(Saved data entries)
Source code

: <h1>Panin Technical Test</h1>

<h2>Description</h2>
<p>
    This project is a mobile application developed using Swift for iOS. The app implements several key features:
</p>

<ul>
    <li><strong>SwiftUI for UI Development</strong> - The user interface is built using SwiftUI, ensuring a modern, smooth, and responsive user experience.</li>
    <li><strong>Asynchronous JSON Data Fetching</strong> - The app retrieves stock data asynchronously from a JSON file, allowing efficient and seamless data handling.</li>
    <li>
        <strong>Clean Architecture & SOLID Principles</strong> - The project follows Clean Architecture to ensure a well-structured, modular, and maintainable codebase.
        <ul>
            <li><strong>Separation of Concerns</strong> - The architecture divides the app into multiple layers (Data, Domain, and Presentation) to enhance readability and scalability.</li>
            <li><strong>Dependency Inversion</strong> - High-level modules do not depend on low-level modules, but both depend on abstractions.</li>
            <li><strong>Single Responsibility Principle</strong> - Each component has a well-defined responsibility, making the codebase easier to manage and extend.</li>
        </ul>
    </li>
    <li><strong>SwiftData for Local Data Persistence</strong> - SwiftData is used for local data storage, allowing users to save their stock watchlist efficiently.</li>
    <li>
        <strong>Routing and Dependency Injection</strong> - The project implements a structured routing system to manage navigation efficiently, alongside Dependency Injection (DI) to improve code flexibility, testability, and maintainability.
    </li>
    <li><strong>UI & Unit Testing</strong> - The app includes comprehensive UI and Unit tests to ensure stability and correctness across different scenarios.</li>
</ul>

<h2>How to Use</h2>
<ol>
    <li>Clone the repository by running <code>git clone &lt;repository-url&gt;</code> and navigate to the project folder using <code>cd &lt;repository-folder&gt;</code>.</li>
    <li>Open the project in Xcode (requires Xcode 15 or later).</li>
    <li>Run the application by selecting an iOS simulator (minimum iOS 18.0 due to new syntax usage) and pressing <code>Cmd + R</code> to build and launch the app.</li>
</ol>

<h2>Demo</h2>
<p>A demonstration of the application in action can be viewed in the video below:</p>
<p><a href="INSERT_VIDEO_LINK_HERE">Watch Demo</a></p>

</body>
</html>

- _YOUR INSTRUCTIONS_
From the line containing "<li>Run the application" down to the last line of the data above, copy every line exactly; leave out all other lines.

- _RESULT_
    <li>Run the application by selecting an iOS simulator (minimum iOS 18.0 due to new syntax usage) and pressing <code>Cmd + R</code> to build and launch the app.</li>
</ol>

<h2>Demo</h2>
<p>A demonstration of the application in action can be viewed in the video below:</p>
<p><a href="INSERT_VIDEO_LINK_HERE">Watch Demo</a></p>

</body>
</html>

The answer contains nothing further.